Fallout 4: enttäuschend auf hohem Niveau


Es ist eine ganze Weile her, dass ich Fallout 4 gestartet habe. In der Zwischenzeit habe ich mich immer wieder anderen Spielen gewidmet und deren Tests veröffentlich. Das ist schon einmal kein zu gutes Zeichen. Zudem muss ich gestehen, dass ich Fallout 4 immer noch nicht durchgespielt habe. Und diese nächsten Worte fallen mir nicht leicht. Ich werde es wahrscheinlich auch nicht mehr durchspielen. Denn dieses Fallout 4 reizt mich nicht mehr. Im Gegenteil, ich habe momentan einfach keine Lust weiter zu spielen. Ist Fallout 4 denn wirklich so schlecht? Auf gar keinen Fall! Lest weiter und ich erkläre euch, was meine Probleme mit Bethesda neuesten Mega-RPG sind.
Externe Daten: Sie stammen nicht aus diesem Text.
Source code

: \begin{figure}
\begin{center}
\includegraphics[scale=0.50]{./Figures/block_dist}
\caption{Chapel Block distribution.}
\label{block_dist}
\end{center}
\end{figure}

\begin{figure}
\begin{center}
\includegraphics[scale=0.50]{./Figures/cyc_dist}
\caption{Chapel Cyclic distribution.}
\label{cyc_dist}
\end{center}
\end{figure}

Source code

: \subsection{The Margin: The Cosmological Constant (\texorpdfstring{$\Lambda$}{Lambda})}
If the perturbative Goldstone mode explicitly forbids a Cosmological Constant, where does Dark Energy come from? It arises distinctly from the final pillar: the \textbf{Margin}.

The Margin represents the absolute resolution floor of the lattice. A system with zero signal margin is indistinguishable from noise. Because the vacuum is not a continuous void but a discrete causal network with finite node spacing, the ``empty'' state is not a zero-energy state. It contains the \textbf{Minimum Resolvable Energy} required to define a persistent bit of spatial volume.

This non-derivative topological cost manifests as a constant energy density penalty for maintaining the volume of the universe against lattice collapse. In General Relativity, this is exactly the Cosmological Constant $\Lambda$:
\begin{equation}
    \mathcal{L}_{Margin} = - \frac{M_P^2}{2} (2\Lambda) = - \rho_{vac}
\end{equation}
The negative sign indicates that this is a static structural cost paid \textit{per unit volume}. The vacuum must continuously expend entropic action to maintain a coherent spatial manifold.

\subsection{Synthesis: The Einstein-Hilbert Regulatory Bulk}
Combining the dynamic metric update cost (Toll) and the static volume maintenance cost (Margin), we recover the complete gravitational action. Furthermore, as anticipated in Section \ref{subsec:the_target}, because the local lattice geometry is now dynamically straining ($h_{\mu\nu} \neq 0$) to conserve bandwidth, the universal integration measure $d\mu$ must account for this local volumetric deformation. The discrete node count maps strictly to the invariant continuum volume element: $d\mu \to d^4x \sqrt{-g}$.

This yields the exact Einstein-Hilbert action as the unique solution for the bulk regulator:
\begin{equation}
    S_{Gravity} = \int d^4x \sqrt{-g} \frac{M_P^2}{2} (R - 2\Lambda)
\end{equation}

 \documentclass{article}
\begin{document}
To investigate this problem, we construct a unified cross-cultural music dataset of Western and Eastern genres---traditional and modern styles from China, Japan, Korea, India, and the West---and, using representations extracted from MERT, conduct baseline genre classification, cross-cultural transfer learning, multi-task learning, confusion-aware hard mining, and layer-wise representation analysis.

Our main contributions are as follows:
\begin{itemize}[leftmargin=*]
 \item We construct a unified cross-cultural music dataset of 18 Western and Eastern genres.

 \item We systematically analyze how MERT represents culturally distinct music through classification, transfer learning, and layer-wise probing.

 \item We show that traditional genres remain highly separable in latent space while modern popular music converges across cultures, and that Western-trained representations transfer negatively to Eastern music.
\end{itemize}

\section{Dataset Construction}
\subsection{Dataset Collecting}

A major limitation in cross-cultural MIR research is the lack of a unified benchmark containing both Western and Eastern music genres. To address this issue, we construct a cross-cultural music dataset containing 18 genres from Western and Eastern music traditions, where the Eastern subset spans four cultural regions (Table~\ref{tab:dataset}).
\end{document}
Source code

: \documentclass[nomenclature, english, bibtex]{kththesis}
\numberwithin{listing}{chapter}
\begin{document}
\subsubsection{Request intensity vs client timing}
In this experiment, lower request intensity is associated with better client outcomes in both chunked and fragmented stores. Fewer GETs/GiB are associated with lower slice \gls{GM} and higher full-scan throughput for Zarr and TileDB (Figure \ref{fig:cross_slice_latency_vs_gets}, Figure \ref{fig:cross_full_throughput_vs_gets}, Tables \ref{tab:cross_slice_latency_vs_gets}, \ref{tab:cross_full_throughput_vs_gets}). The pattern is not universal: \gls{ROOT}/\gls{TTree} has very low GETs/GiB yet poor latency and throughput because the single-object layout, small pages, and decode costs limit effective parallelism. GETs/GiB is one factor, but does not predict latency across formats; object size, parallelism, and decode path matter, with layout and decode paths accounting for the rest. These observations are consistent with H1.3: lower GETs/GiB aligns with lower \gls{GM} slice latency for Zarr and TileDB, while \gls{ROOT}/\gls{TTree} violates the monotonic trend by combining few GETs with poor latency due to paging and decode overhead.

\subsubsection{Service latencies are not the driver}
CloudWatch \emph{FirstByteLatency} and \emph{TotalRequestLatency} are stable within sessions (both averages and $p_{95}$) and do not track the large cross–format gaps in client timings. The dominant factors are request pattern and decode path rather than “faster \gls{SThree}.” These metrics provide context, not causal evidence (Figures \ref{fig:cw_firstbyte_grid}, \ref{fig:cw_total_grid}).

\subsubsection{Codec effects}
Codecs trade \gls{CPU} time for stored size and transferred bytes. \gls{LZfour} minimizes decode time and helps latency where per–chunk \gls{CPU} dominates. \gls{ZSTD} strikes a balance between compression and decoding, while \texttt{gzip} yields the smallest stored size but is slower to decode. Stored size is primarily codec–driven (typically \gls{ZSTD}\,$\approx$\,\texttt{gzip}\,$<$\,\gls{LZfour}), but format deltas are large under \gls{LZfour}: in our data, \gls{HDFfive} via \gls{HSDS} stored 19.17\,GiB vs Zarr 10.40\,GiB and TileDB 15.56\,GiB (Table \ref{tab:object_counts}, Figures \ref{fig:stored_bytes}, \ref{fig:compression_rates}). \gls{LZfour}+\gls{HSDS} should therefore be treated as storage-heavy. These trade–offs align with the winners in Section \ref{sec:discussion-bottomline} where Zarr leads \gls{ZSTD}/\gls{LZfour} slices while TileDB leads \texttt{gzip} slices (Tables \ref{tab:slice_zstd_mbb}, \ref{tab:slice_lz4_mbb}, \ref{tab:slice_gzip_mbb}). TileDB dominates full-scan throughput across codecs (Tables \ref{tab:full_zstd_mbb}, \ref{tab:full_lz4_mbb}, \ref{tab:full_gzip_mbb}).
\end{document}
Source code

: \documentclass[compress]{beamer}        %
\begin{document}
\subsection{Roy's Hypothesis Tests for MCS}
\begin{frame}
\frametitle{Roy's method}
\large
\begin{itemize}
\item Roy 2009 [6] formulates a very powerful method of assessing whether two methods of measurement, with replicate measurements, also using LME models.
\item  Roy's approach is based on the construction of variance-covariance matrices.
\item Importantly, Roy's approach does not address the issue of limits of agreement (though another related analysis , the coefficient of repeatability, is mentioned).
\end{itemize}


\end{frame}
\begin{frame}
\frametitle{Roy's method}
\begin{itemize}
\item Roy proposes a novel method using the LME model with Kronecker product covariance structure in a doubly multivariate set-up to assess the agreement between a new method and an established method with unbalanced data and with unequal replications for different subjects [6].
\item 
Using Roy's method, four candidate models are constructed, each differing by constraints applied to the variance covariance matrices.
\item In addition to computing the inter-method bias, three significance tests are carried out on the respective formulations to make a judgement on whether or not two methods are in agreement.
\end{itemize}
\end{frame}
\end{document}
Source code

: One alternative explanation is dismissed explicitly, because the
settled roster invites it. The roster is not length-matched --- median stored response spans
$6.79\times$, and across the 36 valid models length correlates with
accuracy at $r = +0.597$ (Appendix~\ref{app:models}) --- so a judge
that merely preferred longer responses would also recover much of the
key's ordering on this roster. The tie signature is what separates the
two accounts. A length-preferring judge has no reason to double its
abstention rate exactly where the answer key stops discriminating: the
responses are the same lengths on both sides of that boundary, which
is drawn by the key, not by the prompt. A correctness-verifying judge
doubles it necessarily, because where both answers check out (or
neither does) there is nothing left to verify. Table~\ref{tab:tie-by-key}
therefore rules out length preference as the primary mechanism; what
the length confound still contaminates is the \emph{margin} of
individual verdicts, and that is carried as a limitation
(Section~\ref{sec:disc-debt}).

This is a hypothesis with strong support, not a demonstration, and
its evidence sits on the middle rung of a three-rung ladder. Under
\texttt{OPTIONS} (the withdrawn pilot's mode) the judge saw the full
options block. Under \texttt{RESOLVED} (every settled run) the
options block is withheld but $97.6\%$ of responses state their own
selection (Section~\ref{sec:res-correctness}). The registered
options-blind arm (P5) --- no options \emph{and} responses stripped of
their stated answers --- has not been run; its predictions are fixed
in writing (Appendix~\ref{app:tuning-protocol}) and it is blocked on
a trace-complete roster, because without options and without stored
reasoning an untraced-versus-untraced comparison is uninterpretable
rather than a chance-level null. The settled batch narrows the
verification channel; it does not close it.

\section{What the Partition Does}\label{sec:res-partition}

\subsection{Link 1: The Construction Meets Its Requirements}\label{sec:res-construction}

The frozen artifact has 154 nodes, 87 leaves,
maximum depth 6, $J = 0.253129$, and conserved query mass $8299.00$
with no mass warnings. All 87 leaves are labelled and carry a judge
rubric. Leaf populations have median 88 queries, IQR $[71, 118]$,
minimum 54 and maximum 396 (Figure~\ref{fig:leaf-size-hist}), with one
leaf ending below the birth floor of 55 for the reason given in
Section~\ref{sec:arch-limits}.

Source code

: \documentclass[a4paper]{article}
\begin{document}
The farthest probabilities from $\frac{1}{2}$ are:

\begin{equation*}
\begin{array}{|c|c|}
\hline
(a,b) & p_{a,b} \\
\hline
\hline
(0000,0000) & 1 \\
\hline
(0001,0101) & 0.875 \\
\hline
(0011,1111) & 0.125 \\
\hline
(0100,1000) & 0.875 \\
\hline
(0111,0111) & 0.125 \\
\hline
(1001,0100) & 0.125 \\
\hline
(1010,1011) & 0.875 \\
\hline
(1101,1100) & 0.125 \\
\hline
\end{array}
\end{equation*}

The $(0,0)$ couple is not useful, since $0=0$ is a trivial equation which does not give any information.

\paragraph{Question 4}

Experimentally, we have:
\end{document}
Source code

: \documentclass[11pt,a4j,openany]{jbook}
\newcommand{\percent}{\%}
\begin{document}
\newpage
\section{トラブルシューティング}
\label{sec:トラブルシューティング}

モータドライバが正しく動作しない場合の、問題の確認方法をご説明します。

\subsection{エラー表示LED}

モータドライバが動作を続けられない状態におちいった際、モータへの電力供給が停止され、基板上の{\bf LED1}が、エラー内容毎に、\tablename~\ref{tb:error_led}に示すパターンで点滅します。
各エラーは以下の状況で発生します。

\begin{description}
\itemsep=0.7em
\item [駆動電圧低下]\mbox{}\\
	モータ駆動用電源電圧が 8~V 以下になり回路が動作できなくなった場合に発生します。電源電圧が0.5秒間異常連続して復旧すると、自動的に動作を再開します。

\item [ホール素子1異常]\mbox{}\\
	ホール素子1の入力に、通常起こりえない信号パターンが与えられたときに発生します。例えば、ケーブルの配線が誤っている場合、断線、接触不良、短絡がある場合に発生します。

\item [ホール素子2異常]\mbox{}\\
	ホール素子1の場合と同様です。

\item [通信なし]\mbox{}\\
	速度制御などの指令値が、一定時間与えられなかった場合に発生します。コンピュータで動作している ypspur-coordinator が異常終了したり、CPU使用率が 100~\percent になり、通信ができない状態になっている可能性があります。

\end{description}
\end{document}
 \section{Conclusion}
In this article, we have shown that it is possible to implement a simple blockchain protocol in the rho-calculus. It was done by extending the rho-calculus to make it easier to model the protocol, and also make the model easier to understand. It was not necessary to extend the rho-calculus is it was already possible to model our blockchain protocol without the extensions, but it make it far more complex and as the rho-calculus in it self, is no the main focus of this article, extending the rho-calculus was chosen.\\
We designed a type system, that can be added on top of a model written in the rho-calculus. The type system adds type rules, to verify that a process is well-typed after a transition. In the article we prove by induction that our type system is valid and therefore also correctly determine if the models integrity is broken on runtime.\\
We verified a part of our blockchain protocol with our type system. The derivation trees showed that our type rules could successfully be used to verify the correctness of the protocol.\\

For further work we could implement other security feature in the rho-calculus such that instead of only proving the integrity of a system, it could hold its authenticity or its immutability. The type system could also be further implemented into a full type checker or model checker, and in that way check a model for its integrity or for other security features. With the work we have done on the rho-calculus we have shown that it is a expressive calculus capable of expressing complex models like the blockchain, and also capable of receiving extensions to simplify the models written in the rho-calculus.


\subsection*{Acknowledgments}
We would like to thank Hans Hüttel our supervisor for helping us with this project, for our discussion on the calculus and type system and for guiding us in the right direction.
Dabei beginnt Fallout 4 wirklich gut. Ihr seht die Welt kurz vor  der nuklearen Katastrophe. Dürft sogar den Beginn des Krieges miterleben. So rettet ihr euch mit eurer Familie in letzter Sekunde in die Tiefen von Vault 111. Dort werdet ihr in eine Art Hyperschlaf versetzt, um die lange Wartezeit unter der Erde zu überstehen. Doch ihr werdet unsanft geweckt. Eure Frau wird vor euren Augen erschossen und euer neugeborenes Kind entführt. Kurz darauf könnt ihr den Vault verlassen. Und ihr habt nur ein Ziel vor Augen. Ihr wollt euren verlorenen Sohn finden. Dabei durchstreift ihr das verwüstete Commonwealth rund um die Stadt Boston, schließt euch verschiedenen Fraktionen an und kommt den Machenschaften des Instituts und ihren Synths (künstlichen Menschen) auf die Spur.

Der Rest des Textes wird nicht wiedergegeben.